The United States dollar and the dollar-denominated gold price almost invariably sit on opposite ends of a seesaw, so as the greenback has weakened, gold has headed toward the peaks it last saw in early 1980.
Yes, they’re prices we haven’t seen in 27 years, but here’s some perspective.
The peak of the gold market in 1980 came on January 21, when the London afternoon fix was exactly US$850 per oz.
If you plug that into the U.S. Bureau of Labor Statistics inflation calculator (at www.bls.gov), you find that the 1980 peak is US$2,150.69 in 2007 dollars.
It gets even better in Canadian-dollar terms. The January 21 price of US$850 translated to $988.38 at the then-current exchange rate; using the Bank of Canada’s inflation calculator (www.bankofcanada.ca), that comes to $2,457.77 in 2007 Canadian dollars, or US$2,577.63 at current rates.
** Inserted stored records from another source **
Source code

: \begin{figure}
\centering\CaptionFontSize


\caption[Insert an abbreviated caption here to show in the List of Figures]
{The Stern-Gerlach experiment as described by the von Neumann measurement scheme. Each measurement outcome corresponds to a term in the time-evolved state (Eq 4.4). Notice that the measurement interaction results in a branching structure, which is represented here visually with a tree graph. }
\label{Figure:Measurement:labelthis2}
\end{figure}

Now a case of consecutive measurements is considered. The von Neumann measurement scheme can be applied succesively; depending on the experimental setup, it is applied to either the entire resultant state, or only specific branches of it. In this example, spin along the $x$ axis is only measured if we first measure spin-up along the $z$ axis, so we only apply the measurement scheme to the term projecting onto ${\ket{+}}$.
So the gold market is still a long, long way from the exuberance (didn’t somebody once call it “irrational”?) of January 1980.
Another useful comparison is to US$35-per-oz. gold, first fixed in late January of 1934. At U.S. inflation rates, US$35 in 1934 is worth US$544.56 today.
The fixed gold price that was superseded by U.S. President Franklin Roosevelt’s devaluation of the dollar was US$20.67 per oz. — US$331.50 in today’s dollars if inflated from 1933, the last full year of pricing under the Coinage Act of 1792.